This is clear; however, the advancement of EV is another globally discussed topic in which it must be very precise in component selection and sizing according to the environment of the EV being used. This paper is an initiative taken to model an EV in the Simulink environment with general component sizing and selection and the Ipoh driving cycle (IDC) were simulated and analyzed in the model. To validate the results obtained, a driving cycle tracking device (DC-TRAD) was used to collect data on the Ipoh driving cycle (IDC) and simulated in the EV model as a comparison.

2. Methodology

The parameters such as the aerodynamic drag force, rolling resistance force, gravitational force, and cumulative tractive force gives a huge impact on the efficiency of the EV. The equations stated below are the default values and parameters set in the EV toolbox of Simulink model and therefore only needs to be adjusted if needed according to the environment of the EV to be used. A general parameter set is sufficient for IDC.

2.1 Parameter calculation

Identifying the vehicle dynamics is the first step towards modelling an electric vehicle [7]. This crucial phase plays a pivotal role in optimizing the energy performance of the electric vehicle to meet its primary objective of enhancing energy efficiency. The factors involved in this optimization include aerodynamic forces, gravitational force, acceleration forces, rolling resistance forces, tractive effect, motor power, and battery efficiency. Like other vehicles, EV also experience aerodynamic drag but this can be more critical to the shape of the EV which is more boxy to accomodate batteries. Higher drag forces requires more energy to overcome which reduces the efficiency of the EV. Thus, reducing the drag coefficient through aerodynamic design and by minimizing the frontal area can help increasing the efficiency. Eq. (1) represents the general aerodynamic drag force equation, providing a mathematical depiction of this influential aspect.

$F_{a d}=\frac{1}{2} \rho A_f C_d V(S)^2$              (1)

where,

  • $\rho$ = air density (kg/m3)
  • $A_f$ = frontal area (m2)
  • $C_d$ = air drag coefficient (N)
  • $V(S)^2$ =vehicle speed (m/s2)

Rolling resistance, within the framework of a vehicle's tire, is the energy dissipated per unit distance travelled. It is also referred to as the friction of the vehicle's tires, where motion is constrained due to non-elastic effects and the inherent properties of the tires. In Evs, the rolling resistance comes from the friction between the tyre and the road and therefore this friction must be optimized with a lower rolling resistance and an optimized tyre pressure to increase the efficiency. The general equation for rolling resistance force, as depicted in Eq. (2), provides a mathematical representation of this force.

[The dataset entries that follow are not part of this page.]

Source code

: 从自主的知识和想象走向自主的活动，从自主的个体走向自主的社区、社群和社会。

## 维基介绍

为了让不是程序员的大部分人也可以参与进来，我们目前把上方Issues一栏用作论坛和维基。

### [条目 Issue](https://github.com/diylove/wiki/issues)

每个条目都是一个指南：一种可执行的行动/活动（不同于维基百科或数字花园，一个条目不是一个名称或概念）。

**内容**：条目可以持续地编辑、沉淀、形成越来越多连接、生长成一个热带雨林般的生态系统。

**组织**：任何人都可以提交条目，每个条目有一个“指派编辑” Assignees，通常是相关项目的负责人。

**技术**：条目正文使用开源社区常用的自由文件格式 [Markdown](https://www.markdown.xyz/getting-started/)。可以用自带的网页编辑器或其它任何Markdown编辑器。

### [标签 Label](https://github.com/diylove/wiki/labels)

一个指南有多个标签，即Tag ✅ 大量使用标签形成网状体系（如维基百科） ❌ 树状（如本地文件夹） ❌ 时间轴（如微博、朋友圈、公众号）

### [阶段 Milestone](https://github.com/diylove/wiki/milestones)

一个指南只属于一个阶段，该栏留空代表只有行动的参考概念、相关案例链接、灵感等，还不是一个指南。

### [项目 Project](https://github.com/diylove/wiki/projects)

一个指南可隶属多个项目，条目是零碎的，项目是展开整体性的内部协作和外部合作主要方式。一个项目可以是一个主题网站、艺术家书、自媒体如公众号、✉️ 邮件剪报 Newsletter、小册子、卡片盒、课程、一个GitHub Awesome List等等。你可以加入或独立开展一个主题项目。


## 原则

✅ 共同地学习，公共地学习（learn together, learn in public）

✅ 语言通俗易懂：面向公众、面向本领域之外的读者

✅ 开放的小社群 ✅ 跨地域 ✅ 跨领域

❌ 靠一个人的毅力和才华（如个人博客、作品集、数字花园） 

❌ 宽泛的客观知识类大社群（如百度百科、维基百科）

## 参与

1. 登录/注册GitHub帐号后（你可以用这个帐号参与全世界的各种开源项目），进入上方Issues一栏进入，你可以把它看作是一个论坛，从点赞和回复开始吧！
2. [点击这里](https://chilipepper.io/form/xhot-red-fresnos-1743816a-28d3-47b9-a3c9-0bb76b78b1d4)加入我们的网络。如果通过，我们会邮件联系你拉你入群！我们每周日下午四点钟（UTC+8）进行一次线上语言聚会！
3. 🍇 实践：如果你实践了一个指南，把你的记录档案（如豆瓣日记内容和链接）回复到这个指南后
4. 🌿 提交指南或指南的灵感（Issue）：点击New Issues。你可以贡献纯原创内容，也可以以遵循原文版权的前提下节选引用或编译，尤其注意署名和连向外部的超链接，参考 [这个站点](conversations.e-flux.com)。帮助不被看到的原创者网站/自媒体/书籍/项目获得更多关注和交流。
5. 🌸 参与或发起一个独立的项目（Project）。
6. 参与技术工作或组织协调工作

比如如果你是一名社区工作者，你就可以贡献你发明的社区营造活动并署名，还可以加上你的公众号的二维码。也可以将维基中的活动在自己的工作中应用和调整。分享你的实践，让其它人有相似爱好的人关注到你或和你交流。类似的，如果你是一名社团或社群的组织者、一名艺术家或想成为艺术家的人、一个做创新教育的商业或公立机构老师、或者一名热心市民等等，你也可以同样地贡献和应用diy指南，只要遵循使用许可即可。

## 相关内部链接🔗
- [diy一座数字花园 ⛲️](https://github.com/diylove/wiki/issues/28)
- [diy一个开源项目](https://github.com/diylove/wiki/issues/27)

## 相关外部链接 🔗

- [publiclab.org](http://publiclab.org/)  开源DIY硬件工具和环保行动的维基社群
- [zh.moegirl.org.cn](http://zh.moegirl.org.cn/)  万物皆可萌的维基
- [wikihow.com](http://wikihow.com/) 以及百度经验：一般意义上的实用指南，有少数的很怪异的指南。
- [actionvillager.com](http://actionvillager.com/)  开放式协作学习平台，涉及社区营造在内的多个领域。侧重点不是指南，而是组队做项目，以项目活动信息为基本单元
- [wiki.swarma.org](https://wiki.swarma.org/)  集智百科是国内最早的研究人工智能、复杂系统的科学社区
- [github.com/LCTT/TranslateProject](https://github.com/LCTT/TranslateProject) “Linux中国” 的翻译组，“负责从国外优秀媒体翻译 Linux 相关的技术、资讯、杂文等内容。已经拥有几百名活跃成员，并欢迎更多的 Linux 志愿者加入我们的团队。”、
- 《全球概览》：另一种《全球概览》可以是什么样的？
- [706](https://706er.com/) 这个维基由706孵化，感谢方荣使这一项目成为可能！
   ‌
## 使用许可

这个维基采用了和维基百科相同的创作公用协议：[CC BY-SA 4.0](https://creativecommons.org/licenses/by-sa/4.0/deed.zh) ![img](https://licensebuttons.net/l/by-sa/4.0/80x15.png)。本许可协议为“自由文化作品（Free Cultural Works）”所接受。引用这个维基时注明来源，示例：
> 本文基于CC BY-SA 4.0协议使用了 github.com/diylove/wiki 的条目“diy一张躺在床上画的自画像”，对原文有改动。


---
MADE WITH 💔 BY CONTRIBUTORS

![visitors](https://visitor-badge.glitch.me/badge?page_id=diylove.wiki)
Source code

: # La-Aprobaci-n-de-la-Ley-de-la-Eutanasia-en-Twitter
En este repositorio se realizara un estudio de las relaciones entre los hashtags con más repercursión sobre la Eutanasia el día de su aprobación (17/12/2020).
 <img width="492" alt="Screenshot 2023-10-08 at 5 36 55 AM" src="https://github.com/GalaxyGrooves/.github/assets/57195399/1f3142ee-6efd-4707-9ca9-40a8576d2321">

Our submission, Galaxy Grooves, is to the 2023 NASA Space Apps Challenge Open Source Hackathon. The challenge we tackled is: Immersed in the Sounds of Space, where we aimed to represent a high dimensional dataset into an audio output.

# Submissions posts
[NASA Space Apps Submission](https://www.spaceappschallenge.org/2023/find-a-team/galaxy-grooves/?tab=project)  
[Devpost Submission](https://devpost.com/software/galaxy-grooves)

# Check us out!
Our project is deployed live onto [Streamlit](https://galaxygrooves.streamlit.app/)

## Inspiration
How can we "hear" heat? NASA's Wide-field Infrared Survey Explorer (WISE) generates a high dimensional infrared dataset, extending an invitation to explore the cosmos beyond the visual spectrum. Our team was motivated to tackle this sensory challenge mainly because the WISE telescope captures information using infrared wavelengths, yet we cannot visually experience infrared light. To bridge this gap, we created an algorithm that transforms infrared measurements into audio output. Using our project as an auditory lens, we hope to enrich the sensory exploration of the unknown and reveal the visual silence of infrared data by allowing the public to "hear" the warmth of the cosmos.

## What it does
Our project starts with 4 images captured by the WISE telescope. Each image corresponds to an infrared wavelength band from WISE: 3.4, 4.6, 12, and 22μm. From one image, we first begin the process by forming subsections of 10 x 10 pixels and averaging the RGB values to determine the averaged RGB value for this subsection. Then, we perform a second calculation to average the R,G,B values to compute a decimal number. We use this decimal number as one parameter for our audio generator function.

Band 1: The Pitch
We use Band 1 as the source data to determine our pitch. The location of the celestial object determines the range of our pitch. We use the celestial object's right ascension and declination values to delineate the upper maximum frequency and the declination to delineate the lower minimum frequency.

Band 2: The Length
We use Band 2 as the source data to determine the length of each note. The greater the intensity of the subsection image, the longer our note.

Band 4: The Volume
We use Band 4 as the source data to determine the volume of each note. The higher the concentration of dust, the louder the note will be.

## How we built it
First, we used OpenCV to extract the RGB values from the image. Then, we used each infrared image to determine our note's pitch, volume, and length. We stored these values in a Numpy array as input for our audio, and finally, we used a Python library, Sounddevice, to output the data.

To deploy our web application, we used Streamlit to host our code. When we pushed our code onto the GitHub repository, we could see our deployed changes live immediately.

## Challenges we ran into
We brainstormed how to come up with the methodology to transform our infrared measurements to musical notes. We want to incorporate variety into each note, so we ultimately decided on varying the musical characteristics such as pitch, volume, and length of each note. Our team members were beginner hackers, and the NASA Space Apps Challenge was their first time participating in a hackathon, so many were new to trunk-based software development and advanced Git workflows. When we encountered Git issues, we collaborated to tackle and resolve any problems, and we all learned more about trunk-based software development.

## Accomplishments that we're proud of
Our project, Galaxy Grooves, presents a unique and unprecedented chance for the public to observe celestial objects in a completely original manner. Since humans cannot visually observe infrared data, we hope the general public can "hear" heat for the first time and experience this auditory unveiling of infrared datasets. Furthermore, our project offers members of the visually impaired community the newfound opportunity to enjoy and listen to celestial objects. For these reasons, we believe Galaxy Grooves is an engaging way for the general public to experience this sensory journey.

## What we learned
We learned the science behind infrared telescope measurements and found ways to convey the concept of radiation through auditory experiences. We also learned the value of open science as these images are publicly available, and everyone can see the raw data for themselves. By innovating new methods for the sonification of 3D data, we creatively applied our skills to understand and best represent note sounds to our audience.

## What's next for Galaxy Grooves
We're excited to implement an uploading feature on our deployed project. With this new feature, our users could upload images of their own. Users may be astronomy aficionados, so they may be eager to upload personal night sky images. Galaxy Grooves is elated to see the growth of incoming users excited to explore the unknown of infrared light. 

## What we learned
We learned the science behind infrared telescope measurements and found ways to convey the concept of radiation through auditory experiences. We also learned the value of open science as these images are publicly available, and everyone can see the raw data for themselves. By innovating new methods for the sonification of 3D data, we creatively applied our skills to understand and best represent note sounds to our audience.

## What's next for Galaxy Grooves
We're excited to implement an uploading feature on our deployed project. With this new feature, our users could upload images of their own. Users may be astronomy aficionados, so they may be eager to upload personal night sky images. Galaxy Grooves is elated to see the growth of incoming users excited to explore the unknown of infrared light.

$F_{r r}=\mu_{r r} m g$              (2)

where,

  • $\mu_{r r}$=rolling resistance coefficient
  • $m$ =mass of vehicle (kg)
  • $g$=gravitional force (m/s2)

The gravitational force, alternatively termed as the acceleration of gravity, is characterized by the gravitational force of an atomic unit, commonly referred to as the "Gravitational Force Quantum." This force is equal to the impact of one atomic unit of Earth's mass on a kilogram of mass situated on the Earth's surface. This force affects the energy required to move the EV especially uphill. During an upgill drive, the EV start to consume higher energy to overcome the gravitational force and in accordance reduce the efficiency. In the technology of EV, regenerative braking is an important element to overcome this loss and to recover some energy during descent. Eq. (3) is a representation of the general gravitational force equation, offering a mathematical expression for this fundamental force.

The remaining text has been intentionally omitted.